[Task objective]
When a picture appears among the records, leave it out, and copy all else exactly.

[Document images with source code]
===============

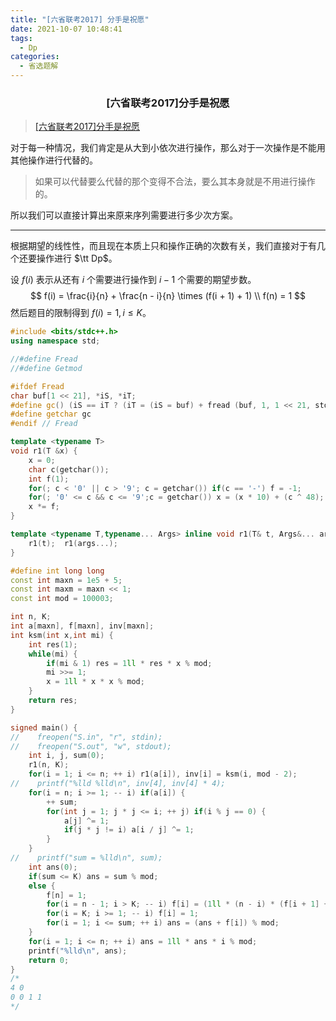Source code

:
 ```yaml
---
title: "[六省联考2017] 分手是祝愿"
date: 2021-10-07 10:48:41
tags: 
  - Dp
categories: 
  - 省选题解
---
```


<h3><center>[六省联考2017]分手是祝愿</center></h3>

> [[六省联考2017]分手是祝愿](https://www.luogu.com.cn/problem/P3750)

对于每一种情况，我们肯定是从大到小依次进行操作，那么对于一次操作是不能用其他操作进行代替的。

> 如果可以代替要么代替的那个变得不合法，要么其本身就是不用进行操作的。

所以我们可以直接计算出来原来序列需要进行多少次方案。

---

根据期望的线性性，而且现在本质上只和操作正确的次数有关，我们直接对于有几个还要操作进行 $\tt Dp$。

设 $f(i)$ 表示从还有 $i$ 个需要进行操作到 $i - 1$ 个需要的期望步数。
$$
f(i) = \frac{i}{n} + \frac{n - i}{n} \times (f(i + 1) + 1) \\
f(n) = 1
$$
然后题目的限制得到 $f(i) = 1, i \le K$。

```cpp
#include <bits/stdc++.h>
using namespace std;

//#define Fread
//#define Getmod

#ifdef Fread
char buf[1 << 21], *iS, *iT;
#define gc() (iS == iT ? (iT = (iS = buf) + fread (buf, 1, 1 << 21, stdin), (iS == iT ? EOF : *iS ++)) : *iS ++)
#define getchar gc
#endif // Fread

template <typename T>
void r1(T &x) {
    x = 0;
    char c(getchar());
    int f(1);
    for(; c < '0' || c > '9'; c = getchar()) if(c == '-') f = -1;
    for(; '0' <= c && c <= '9';c = getchar()) x = (x * 10) + (c ^ 48);
    x *= f;
}

template <typename T,typename... Args> inline void r1(T& t, Args&... args) {
    r1(t);  r1(args...);
}

#define int long long
const int maxn = 1e5 + 5;
const int maxm = maxn << 1;
const int mod = 100003;

int n, K;
int a[maxn], f[maxn], inv[maxn];
int ksm(int x,int mi) {
    int res(1);
    while(mi) {
        if(mi & 1) res = 1ll * res * x % mod;
        mi >>= 1;
        x = 1ll * x * x % mod;
    }
    return res;
}

signed main() {
//    freopen("S.in", "r", stdin);
//    freopen("S.out", "w", stdout);
    int i, j, sum(0);
    r1(n, K);
    for(i = 1; i <= n; ++ i) r1(a[i]), inv[i] = ksm(i, mod - 2);
//    printf("%lld %lld\n", inv[4], inv[4] * 4);
    for(i = n; i >= 1; -- i) if(a[i]) {
        ++ sum;
        for(int j = 1; j * j <= i; ++ j) if(i % j == 0) {
            a[j] ^= 1;
            if(j * j != i) a[i / j] ^= 1;
        }
    }
//    printf("sum = %lld\n", sum);
    int ans(0);
    if(sum <= K) ans = sum % mod;
    else {
        f[n] = 1;
        for(i = n - 1; i > K; -- i) f[i] = (1ll * (n - i) * (f[i + 1] + 1) % mod * inv[i] % mod + 1) % mod;
        for(i = K; i >= 1; -- i) f[i] = 1;
        for(i = 1; i <= sum; ++ i) ans = (ans + f[i]) % mod;
    }
    for(i = 1; i <= n; ++ i) ans = 1ll * ans * i % mod;
    printf("%lld\n", ans);
    return 0;
}
/*
4 0
0 0 1 1
*/
```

===============

[Your solution]
Source code

:
 ```yaml
---
title: "[六省联考2017] 分手是祝愿"
date: 2021-10-07 10:48:41
tags: 
  - Dp
categories: 
  - 省选题解
---
```


<h3><center>[六省联考2017]分手是祝愿</center></h3>

> [[六省联考2017]分手是祝愿](https://www.luogu.com.cn/problem/P3750)

对于每一种情况，我们肯定是从大到小依次进行操作，那么对于一次操作是不能用其他操作进行代替的。

> 如果可以代替要么代替的那个变得不合法，要么其本身就是不用进行操作的。

所以我们可以直接计算出来原来序列需要进行多少次方案。

---

根据期望的线性性，而且现在本质上只和操作正确的次数有关，我们直接对于有几个还要操作进行 $\tt Dp$。

设 $f(i)$ 表示从还有 $i$ 个需要进行操作到 $i - 1$ 个需要的期望步数。
$$
f(i) = \frac{i}{n} + \frac{n - i}{n} \times (f(i + 1) + 1) \\
f(n) = 1
$$
然后题目的限制得到 $f(i) = 1, i \le K$。

```cpp
#include <bits/stdc++.h>
using namespace std;

//#define Fread
//#define Getmod

#ifdef Fread
char buf[1 << 21], *iS, *iT;
#define gc() (iS == iT ? (iT = (iS = buf) + fread (buf, 1, 1 << 21, stdin), (iS == iT ? EOF : *iS ++)) : *iS ++)
#define getchar gc
#endif // Fread

template <typename T>
void r1(T &x) {
    x = 0;
    char c(getchar());
    int f(1);
    for(; c < '0' || c > '9'; c = getchar()) if(c == '-') f = -1;
    for(; '0' <= c && c <= '9';c = getchar()) x = (x * 10) + (c ^ 48);
    x *= f;
}

template <typename T,typename... Args> inline void r1(T& t, Args&... args) {
    r1(t);  r1(args...);
}

#define int long long
const int maxn = 1e5 + 5;
const int maxm = maxn << 1;
const int mod = 100003;

int n, K;
int a[maxn], f[maxn], inv[maxn];
int ksm(int x,int mi) {
    int res(1);
    while(mi) {
        if(mi & 1) res = 1ll * res * x % mod;
        mi >>= 1;
        x = 1ll * x * x % mod;
    }
    return res;
}

signed main() {
//    freopen("S.in", "r", stdin);
//    freopen("S.out", "w", stdout);
    int i, j, sum(0);
    r1(n, K);
    for(i = 1; i <= n; ++ i) r1(a[i]), inv[i] = ksm(i, mod - 2);
//    printf("%lld %lld\n", inv[4], inv[4] * 4);
    for(i = n; i >= 1; -- i) if(a[i]) {
        ++ sum;
        for(int j = 1; j * j <= i; ++ j) if(i % j == 0) {
            a[j] ^= 1;
            if(j * j != i) a[i / j] ^= 1;
        }
    }
//    printf("sum = %lld\n", sum);
    int ans(0);
    if(sum <= K) ans = sum % mod;
    else {
        f[n] = 1;
        for(i = n - 1; i > K; -- i) f[i] = (1ll * (n - i) * (f[i + 1] + 1) % mod * inv[i] % mod + 1) % mod;
        for(i = K; i >= 1; -- i) f[i] = 1;
        for(i = 1; i <= sum; ++ i) ans = (ans + f[i]) % mod;
    }
    for(i = 1; i <= n; ++ i) ans = 1ll * ans * i % mod;
    printf("%lld\n", ans);
    return 0;
}
/*
4 0
0 0 1 1
*/
```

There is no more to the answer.